Thursday, March 6, 2014
Saturday, March 1, 2014
Jhanjhar Bhaidia, the veteran leader of the Adivasi Morcha Sangathan then got up and asked them why they had now come to the conclusion that electoral politics was the key to people's emancipation. He said that even if it was the policy of the Adivasi Morcha Sangathan to be indifferent to all elections from the lowest Panchayat to the highest Lok Sabha it allowed its members to fight elections or support political parties on their own. Consequently members of the AMS have fought at the Panchayat and Assembly election levels and supported some party or other at the Lok Sabha level. During the assembly elections of 2008 Versingh Davar of the AMS had contested and a big contingent of the Sangathan had taken part in the rallies organised by the NBA in Khandwa. However, when Versingh and Jhanjhar had asked the NBA to support Versingh in the elections then the NBA had taken the stand that they do not take part in elections and neither do they support any party considering the whole electoral process to be corrupt. Jhanjhar asked Alok as to why had the NBA now changed its stand when it had refused to support Versingh earlier.

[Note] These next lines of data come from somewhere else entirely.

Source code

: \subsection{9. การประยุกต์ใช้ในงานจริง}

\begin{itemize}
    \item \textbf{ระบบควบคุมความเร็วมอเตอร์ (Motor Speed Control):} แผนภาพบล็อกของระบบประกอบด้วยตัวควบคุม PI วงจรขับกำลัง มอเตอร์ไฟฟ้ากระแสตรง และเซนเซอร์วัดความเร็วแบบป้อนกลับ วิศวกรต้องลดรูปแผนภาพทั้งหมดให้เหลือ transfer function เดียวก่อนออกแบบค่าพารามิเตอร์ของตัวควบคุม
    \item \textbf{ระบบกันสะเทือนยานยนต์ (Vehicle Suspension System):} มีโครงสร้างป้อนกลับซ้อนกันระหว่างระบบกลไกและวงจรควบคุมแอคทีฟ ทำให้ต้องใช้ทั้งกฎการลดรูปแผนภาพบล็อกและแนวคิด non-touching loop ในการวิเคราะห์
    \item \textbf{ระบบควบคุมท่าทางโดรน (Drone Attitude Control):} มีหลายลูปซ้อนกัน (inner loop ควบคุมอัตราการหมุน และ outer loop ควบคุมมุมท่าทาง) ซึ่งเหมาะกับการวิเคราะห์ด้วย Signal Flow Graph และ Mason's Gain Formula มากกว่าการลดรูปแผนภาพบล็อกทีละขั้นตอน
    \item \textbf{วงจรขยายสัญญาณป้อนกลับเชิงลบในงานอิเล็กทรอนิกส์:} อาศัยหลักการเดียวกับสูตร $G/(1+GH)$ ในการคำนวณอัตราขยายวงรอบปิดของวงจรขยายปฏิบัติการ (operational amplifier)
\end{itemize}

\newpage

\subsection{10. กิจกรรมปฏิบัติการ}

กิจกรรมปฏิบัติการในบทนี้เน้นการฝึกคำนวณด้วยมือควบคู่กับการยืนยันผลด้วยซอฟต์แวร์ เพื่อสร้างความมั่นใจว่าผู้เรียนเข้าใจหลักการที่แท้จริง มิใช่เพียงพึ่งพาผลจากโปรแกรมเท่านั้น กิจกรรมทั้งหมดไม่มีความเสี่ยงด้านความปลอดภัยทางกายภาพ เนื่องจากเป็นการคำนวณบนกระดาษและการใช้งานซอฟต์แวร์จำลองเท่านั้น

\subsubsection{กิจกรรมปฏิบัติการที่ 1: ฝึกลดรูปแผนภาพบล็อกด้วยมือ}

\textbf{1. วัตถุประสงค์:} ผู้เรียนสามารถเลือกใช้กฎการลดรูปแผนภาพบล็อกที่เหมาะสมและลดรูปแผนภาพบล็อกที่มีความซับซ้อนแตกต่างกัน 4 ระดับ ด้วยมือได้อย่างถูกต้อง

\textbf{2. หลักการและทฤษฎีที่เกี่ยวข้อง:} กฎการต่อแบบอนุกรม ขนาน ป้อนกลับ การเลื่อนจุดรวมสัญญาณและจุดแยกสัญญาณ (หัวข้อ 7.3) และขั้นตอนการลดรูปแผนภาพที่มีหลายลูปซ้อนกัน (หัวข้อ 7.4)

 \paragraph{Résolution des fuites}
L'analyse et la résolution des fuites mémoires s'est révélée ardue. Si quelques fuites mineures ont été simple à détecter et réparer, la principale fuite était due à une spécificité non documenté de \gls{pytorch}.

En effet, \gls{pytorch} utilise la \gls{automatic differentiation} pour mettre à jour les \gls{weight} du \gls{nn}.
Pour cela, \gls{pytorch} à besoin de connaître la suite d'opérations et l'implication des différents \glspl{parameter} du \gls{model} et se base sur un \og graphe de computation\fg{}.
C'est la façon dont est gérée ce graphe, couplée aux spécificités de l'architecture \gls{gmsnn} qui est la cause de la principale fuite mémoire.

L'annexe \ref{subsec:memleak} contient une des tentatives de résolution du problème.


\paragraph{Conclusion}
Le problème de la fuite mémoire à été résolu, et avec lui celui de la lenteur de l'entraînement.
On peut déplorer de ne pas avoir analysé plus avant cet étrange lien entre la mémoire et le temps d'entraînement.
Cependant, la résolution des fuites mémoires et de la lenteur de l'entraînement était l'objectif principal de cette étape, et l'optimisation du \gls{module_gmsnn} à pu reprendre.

Alok had no answer to this apart from repeating that by becoming part of the AAP phenomenon it had now become possible to win elections. In the same breath he said that since the NBA was a people's movement it did not have the resources of political parties and thus it required the support of the AMS. Then, I intervened and said that organising people's movements and electoral politics are two different ball games altogether. The AAP had performed well in the Delhi elections by mobilising huge resources from all over India and abroad both in terms of finances and voluntary human power. On an average Rupees 25 lakhs had been spent per assembly constituency and hundreds of volunteers had given their time and skills to the electoral campaign. This had created a mass upsurge in its favour through a publicity blitz involving door to door campaigning, hoardings, radio advertisements and the like. Thus, if Alok wanted to win the elections he would have to mobilise similar resources which in the case of a large Lok Sabha constituency like Khandwa meant Rs 2 crores at least. Given the fact the AAP's centralised resource mobilisation had mustered only about Rs 10 crores so far, there was little possibility of any support coming from the central kitty for Alok's campaign and so he would have to mobilise resources on his own. Therefore, in addition to appealing for support from the AMS, he would have to more importantly mobilise resources for a publicity blitz to cover the whole of Bagli assembly constituency because even at its best the AMS could mobilise only about 10000 votes which is not sufficient.
Later on we had a long discussion about electoral politics. People said that electoral politics had become extremely vitiated with money power and it was unlikely that it could be cleansed on the strength of idealism. Unlike many of our Adivasi activists in Alirajpur, the veterans here did not appear to be impressed at all by the AAP's Delhi performance!!! Deepsingh, another veteran of the organisation said that the farther we stayed away from elections the better it was and he broached the subject of the annual Gatha celebration to commemorate the martyrs on April 2nd instead.
Alok is not the only activist but there are many others of the people's movements, notably people like Medha Patkar, who have now jumped into the electoral fray enthused by the AAP's performance in Delhi. However, none of these activists seem to have given a thought to the crucial resource mobilisation aspect which was the main factor behind AAP's electoral success. Both door to door campaigning to cover each and every household in a constituency and a publicity blitz through hoardings, posters and vehicle rallies will cost a huge packet and without this it won't be possible for a candidate to convey to the electorate that she is a winning proposition.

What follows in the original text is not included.